Publié le 7 juin 2022

Les micro-organismes eucaryotes sont très abondants à la surface des océans, où ils influencent fortement de grands cycles biogéochimiques et de ce fait, le climat mondial. Parmi eux, se trouvent des lignées bien connues comme des algues vertes et des diatomées, mais aussi une majorité d'espèces non décrites.

Or le plancton eucaryote est en grande partie récalcitrant à la culture en laboratoire, ce qui limite son étude. À défaut, les chercheurs tentent de caractériser les génomes afin de mieux comprendre l'évolution et les traits fonctionnels de ces organismes, le rôle des espèces clés dans les cycles biogéochimiques, ou encore leur capacité de résilience face au changement climatique.

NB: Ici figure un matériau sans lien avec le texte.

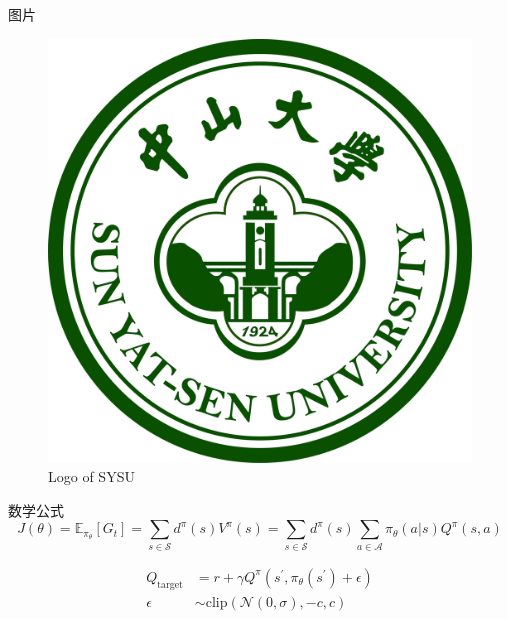 \documentclass{libs/format}
\begin{document}
\begin{frame}{图片}
  \begin{figure}
      \centering
      \caption{Logo of SYSU}
      \includegraphics[scale=0.05]{libs/sysu_big_logo.jpeg}
  \end{figure}
\end{frame}

\begin{frame}{数学公式}
  \begin{equation*}
    J(\theta) = \mathbb{E}_{\pi_\theta}[G_t] = \sum_{s\in\mathcal{S}} d^\pi (s)V^\pi(s)=\sum_{s\in\mathcal{S}} d^\pi(s)\sum_{a\in\mathcal{A}}\pi_\theta(a|s)Q^\pi(s,a)
  \end{equation*}
      
  \begin{align}
    Q_\mathrm{target}&=r+\gamma Q^\pi(s^\prime, \pi_\theta(s^\prime)+\epsilon)\\
          \epsilon&\sim\mathrm{clip}(\mathcal{N}(0, \sigma), -c, c)\nonumber
  \end{align}
\end{frame}
\end{document}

Pour cela, il leur a fallu résoudre l'un des plus grands puzzles de génomique environnementale actuels : reconstruire les génomes de grande taille des espèces eucaryotes, à partir des millions de fragments d'ADN obtenus par séquençage de métagénomes planctoniques. Jusque-là, cette approche n'était utilisée que pour des microorganismes dont les structures génomiques sont beaucoup plus simples : les bactéries et les virus.

Les chercheurs de Jacob et leurs partenaires ont utilisé près de 300 milliards de séquences courtes d'ADN (soit l'équivalent de 10.000 génomes humains) produites au fil des ans au Genoscope, à partir d'échantillons collectés lors des expéditions Tara Oceans. Ils sont ainsi parvenus à reconstruire des centaines de génomes d'espèces eucaryotes abondantes. Cette ressource inclut notamment le plus gros génome caractérisé à ce jour pour le plancton (plus d'un milliard de nucléotides), ainsi que de nombreuses branches de l'arbre du vivant, jusque-là inconnues.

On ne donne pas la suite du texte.